Excerpts from a dataset:
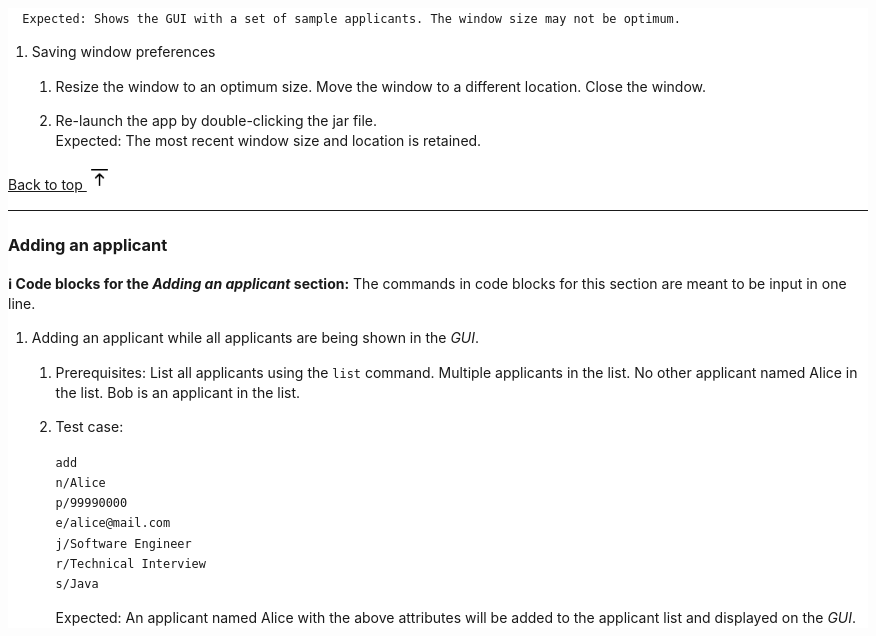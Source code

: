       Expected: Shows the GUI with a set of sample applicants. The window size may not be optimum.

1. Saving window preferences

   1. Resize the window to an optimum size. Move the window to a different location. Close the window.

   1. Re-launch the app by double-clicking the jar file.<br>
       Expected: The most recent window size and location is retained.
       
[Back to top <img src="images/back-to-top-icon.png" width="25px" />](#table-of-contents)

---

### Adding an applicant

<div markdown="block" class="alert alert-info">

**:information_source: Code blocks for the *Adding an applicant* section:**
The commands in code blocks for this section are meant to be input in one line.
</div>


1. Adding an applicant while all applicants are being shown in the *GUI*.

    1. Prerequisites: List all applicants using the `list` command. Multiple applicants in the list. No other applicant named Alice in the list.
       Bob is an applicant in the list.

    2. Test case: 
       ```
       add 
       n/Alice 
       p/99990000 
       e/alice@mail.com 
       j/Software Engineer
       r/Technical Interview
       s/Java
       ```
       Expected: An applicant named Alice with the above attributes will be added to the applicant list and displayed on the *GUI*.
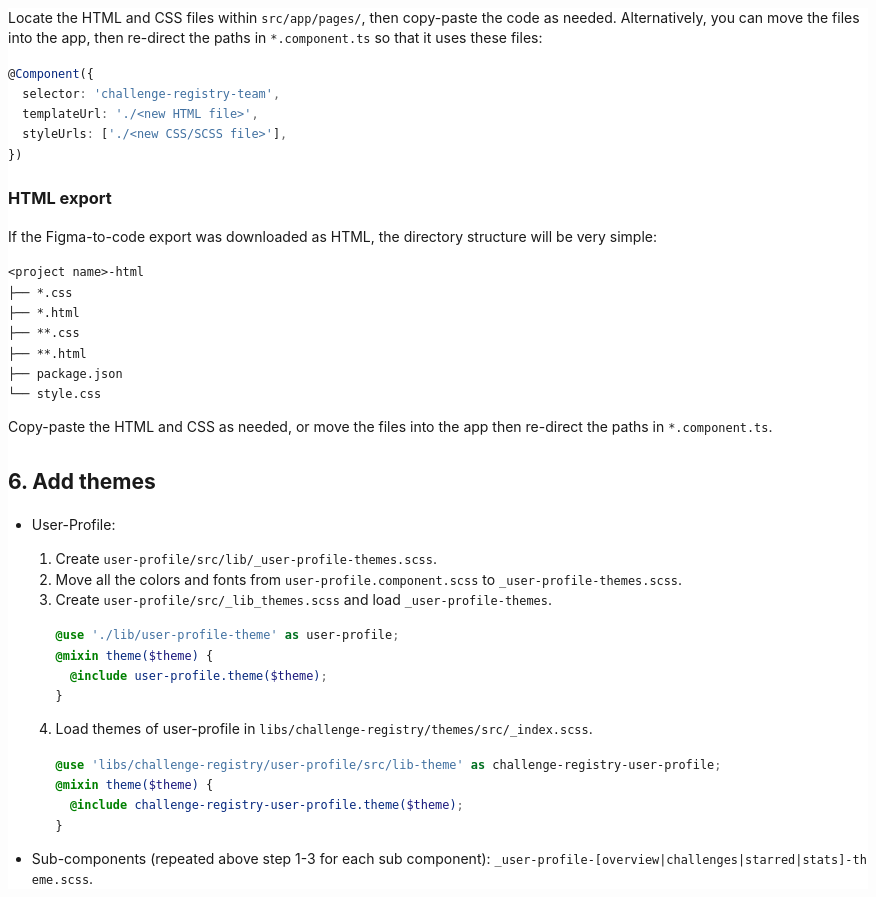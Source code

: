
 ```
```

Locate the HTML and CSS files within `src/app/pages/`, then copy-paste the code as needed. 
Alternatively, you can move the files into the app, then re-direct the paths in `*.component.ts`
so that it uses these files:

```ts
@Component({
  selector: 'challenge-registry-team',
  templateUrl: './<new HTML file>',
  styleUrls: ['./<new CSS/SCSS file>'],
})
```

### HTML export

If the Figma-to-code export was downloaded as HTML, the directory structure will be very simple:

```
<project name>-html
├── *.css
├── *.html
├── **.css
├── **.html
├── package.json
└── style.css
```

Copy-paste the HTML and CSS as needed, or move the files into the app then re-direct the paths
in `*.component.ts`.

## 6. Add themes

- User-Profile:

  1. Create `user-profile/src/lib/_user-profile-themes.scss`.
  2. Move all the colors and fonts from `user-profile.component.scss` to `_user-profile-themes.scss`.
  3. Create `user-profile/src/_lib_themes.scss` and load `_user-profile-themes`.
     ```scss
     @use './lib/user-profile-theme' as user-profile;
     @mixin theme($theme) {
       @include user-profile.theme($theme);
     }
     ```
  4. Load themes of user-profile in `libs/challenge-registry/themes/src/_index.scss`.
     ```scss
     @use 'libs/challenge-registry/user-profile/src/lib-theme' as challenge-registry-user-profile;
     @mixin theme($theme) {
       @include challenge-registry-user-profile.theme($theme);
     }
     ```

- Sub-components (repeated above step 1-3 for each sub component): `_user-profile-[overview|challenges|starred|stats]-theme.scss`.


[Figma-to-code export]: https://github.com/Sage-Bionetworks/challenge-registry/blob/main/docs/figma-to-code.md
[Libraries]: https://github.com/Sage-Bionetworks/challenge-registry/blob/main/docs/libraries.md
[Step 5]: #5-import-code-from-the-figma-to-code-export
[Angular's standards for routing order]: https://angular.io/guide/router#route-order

What is expected:
Would you copy the lines above exactly, starting with the one that has "### Adding an applicant" and ending with the one that has "### HTML export", both included, without the pictures?

Result for this exercise:
### Adding an applicant

<div markdown="block" class="alert alert-info">

**:information_source: Code blocks for the *Adding an applicant* section:**
The commands in code blocks for this section are meant to be input in one line.
</div>


1. Adding an applicant while all applicants are being shown in the *GUI*.

    1. Prerequisites: List all applicants using the `list` command. Multiple applicants in the list. No other applicant named Alice in the list.
       Bob is an applicant in the list.

    2. Test case: 
       ```
       add 
       n/Alice 
       p/99990000 
       e/alice@mail.com 
       j/Software Engineer
       r/Technical Interview
       s/Java
       ```
       Expected: An applicant named Alice with the above attributes will be added to the applicant list and displayed on the *GUI*.
Source code

:
 ```
```

Locate the HTML and CSS files within `src/app/pages/`, then copy-paste the code as needed. 
Alternatively, you can move the files into the app, then re-direct the paths in `*.component.ts`
so that it uses these files:

```ts
@Component({
  selector: 'challenge-registry-team',
  templateUrl: './<new HTML file>',
  styleUrls: ['./<new CSS/SCSS file>'],
})
```

### HTML export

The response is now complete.